* _Task details_
All records below are to be repeated precisely, with nothing added.

* _Entries supplied_

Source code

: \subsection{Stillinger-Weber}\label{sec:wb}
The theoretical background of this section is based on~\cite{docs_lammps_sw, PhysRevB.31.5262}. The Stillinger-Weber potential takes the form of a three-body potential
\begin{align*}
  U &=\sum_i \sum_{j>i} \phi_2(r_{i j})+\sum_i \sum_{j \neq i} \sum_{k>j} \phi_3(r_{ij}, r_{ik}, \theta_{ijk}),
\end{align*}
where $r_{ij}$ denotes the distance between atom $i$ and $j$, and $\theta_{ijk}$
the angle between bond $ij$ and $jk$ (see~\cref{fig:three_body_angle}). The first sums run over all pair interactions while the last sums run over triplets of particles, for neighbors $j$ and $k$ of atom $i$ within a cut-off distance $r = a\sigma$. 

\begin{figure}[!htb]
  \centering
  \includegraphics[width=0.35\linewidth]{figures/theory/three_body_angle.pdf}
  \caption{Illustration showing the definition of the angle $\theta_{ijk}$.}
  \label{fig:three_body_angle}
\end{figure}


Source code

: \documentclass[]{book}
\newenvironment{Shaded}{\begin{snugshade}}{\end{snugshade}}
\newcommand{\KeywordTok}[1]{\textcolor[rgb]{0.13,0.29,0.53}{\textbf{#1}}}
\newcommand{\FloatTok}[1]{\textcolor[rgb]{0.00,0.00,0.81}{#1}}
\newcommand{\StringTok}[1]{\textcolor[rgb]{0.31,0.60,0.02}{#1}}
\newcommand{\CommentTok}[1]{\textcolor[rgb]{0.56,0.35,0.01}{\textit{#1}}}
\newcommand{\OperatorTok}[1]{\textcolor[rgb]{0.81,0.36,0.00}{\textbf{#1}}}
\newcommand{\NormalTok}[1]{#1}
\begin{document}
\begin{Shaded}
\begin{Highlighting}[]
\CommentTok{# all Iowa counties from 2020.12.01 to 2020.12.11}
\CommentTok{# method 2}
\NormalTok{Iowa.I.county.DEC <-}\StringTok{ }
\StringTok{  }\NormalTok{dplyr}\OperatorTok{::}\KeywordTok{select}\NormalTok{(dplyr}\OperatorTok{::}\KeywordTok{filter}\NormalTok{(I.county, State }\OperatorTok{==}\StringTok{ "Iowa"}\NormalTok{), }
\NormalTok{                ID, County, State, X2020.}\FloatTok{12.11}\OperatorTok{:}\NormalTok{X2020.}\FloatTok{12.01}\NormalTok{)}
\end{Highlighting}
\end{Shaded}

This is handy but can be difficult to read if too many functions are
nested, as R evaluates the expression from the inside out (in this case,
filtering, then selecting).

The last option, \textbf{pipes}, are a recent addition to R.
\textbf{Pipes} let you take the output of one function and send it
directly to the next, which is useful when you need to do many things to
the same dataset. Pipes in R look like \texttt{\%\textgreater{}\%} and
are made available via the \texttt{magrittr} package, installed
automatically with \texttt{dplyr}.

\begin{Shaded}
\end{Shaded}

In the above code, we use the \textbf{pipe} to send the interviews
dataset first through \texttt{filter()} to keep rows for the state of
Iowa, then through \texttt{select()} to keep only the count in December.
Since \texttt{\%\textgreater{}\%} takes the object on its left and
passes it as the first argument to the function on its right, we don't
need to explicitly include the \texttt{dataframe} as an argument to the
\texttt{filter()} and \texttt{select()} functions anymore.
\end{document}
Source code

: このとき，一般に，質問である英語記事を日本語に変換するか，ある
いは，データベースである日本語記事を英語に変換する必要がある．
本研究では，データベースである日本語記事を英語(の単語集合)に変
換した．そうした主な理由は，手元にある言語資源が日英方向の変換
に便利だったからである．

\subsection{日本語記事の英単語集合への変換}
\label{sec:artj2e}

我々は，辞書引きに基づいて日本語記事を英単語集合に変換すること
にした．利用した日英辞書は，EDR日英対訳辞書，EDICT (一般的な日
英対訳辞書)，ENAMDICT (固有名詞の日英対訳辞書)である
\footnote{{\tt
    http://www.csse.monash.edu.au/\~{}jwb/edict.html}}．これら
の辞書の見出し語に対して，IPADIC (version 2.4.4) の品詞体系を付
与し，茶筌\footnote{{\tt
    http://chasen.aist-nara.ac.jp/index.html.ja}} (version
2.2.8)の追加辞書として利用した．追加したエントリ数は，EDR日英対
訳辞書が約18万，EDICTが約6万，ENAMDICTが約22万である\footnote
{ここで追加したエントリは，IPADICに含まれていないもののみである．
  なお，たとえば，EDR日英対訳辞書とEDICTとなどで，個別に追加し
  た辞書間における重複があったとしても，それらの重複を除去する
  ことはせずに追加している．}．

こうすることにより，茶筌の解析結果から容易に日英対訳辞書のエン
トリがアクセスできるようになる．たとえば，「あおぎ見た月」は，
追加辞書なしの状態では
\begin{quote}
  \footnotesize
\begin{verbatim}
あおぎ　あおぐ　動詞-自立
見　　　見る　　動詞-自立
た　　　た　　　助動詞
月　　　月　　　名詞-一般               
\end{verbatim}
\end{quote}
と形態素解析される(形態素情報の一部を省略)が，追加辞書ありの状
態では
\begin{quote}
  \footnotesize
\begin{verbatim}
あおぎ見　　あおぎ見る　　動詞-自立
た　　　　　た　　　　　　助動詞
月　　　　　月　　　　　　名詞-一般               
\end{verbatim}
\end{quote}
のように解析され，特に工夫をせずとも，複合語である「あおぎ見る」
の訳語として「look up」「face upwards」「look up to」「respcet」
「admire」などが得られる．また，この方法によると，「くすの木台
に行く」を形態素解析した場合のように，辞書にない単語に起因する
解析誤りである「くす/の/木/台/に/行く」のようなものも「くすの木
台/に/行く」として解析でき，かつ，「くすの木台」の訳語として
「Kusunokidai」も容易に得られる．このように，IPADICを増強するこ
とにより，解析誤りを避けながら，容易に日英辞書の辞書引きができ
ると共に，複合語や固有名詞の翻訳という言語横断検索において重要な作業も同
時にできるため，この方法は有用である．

* _Response area_
Source code

: \subsection{Stillinger-Weber}\label{sec:wb}
The theoretical background of this section is based on~\cite{docs_lammps_sw, PhysRevB.31.5262}. The Stillinger-Weber potential takes the form of a three-body potential
\begin{align*}
  U &=\sum_i \sum_{j>i} \phi_2(r_{i j})+\sum_i \sum_{j \neq i} \sum_{k>j} \phi_3(r_{ij}, r_{ik}, \theta_{ijk}),
\end{align*}
where $r_{ij}$ denotes the distance between atom $i$ and $j$, and $\theta_{ijk}$
the angle between bond $ij$ and $jk$ (see~\cref{fig:three_body_angle}). The first sums run over all pair interactions while the last sums run over triplets of particles, for neighbors $j$ and $k$ of atom $i$ within a cut-off distance $r = a\sigma$. 

\begin{figure}[!htb]
  \centering
  \includegraphics[width=0.35\linewidth]{figures/theory/three_body_angle.pdf}
  \caption{Illustration showing the definition of the angle $\theta_{ijk}$.}
  \label{fig:three_body_angle}
\end{figure}


Source code

: \documentclass[]{book}
\newenvironment{Shaded}{\begin{snugshade}}{\end{snugshade}}
\newcommand{\KeywordTok}[1]{\textcolor[rgb]{0.13,0.29,0.53}{\textbf{#1}}}
\newcommand{\FloatTok}[1]{\textcolor[rgb]{0.00,0.00,0.81}{#1}}
\newcommand{\StringTok}[1]{\textcolor[rgb]{0.31,0.60,0.02}{#1}}
\newcommand{\CommentTok}[1]{\textcolor[rgb]{0.56,0.35,0.01}{\textit{#1}}}
\newcommand{\OperatorTok}[1]{\textcolor[rgb]{0.81,0.36,0.00}{\textbf{#1}}}
\newcommand{\NormalTok}[1]{#1}
\begin{document}
\begin{Shaded}
\begin{Highlighting}[]
\CommentTok{# all Iowa counties from 2020.12.01 to 2020.12.11}
\CommentTok{# method 2}
\NormalTok{Iowa.I.county.DEC <-}\StringTok{ }
\StringTok{  }\NormalTok{dplyr}\OperatorTok{::}\KeywordTok{select}\NormalTok{(dplyr}\OperatorTok{::}\KeywordTok{filter}\NormalTok{(I.county, State }\OperatorTok{==}\StringTok{ "Iowa"}\NormalTok{), }
\NormalTok{                ID, County, State, X2020.}\FloatTok{12.11}\OperatorTok{:}\NormalTok{X2020.}\FloatTok{12.01}\NormalTok{)}
\end{Highlighting}
\end{Shaded}

This is handy but can be difficult to read if too many functions are
nested, as R evaluates the expression from the inside out (in this case,
filtering, then selecting).

The last option, \textbf{pipes}, are a recent addition to R.
\textbf{Pipes} let you take the output of one function and send it
directly to the next, which is useful when you need to do many things to
the same dataset. Pipes in R look like \texttt{\%\textgreater{}\%} and
are made available via the \texttt{magrittr} package, installed
automatically with \texttt{dplyr}.

\begin{Shaded}
\end{Shaded}

In the above code, we use the \textbf{pipe} to send the interviews
dataset first through \texttt{filter()} to keep rows for the state of
Iowa, then through \texttt{select()} to keep only the count in December.
Since \texttt{\%\textgreater{}\%} takes the object on its left and
passes it as the first argument to the function on its right, we don't
need to explicitly include the \texttt{dataframe} as an argument to the
\texttt{filter()} and \texttt{select()} functions anymore.
\end{document}
Source code

: このとき，一般に，質問である英語記事を日本語に変換するか，ある
いは，データベースである日本語記事を英語に変換する必要がある．
本研究では，データベースである日本語記事を英語(の単語集合)に変
換した．そうした主な理由は，手元にある言語資源が日英方向の変換
に便利だったからである．

\subsection{日本語記事の英単語集合への変換}
\label{sec:artj2e}

我々は，辞書引きに基づいて日本語記事を英単語集合に変換すること
にした．利用した日英辞書は，EDR日英対訳辞書，EDICT (一般的な日
英対訳辞書)，ENAMDICT (固有名詞の日英対訳辞書)である
\footnote{{\tt
    http://www.csse.monash.edu.au/\~{}jwb/edict.html}}．これら
の辞書の見出し語に対して，IPADIC (version 2.4.4) の品詞体系を付
与し，茶筌\footnote{{\tt
    http://chasen.aist-nara.ac.jp/index.html.ja}} (version
2.2.8)の追加辞書として利用した．追加したエントリ数は，EDR日英対
訳辞書が約18万，EDICTが約6万，ENAMDICTが約22万である\footnote
{ここで追加したエントリは，IPADICに含まれていないもののみである．
  なお，たとえば，EDR日英対訳辞書とEDICTとなどで，個別に追加し
  た辞書間における重複があったとしても，それらの重複を除去する
  ことはせずに追加している．}．

こうすることにより，茶筌の解析結果から容易に日英対訳辞書のエン
トリがアクセスできるようになる．たとえば，「あおぎ見た月」は，
追加辞書なしの状態では
\begin{quote}
  \footnotesize
\begin{verbatim}
あおぎ　あおぐ　動詞-自立
見　　　見る　　動詞-自立
た　　　た　　　助動詞
月　　　月　　　名詞-一般               
\end{verbatim}
\end{quote}
と形態素解析される(形態素情報の一部を省略)が，追加辞書ありの状
態では
\begin{quote}
  \footnotesize
\begin{verbatim}
あおぎ見　　あおぎ見る　　動詞-自立
た　　　　　た　　　　　　助動詞
月　　　　　月　　　　　　名詞-一般               
\end{verbatim}
\end{quote}
のように解析され，特に工夫をせずとも，複合語である「あおぎ見る」
の訳語として「look up」「face upwards」「look up to」「respcet」
「admire」などが得られる．また，この方法によると，「くすの木台
に行く」を形態素解析した場合のように，辞書にない単語に起因する
解析誤りである「くす/の/木/台/に/行く」のようなものも「くすの木
台/に/行く」として解析でき，かつ，「くすの木台」の訳語として
「Kusunokidai」も容易に得られる．このように，IPADICを増強するこ
とにより，解析誤りを避けながら，容易に日英辞書の辞書引きができ
ると共に，複合語や固有名詞の翻訳という言語横断検索において重要な作業も同
時にできるため，この方法は有用である．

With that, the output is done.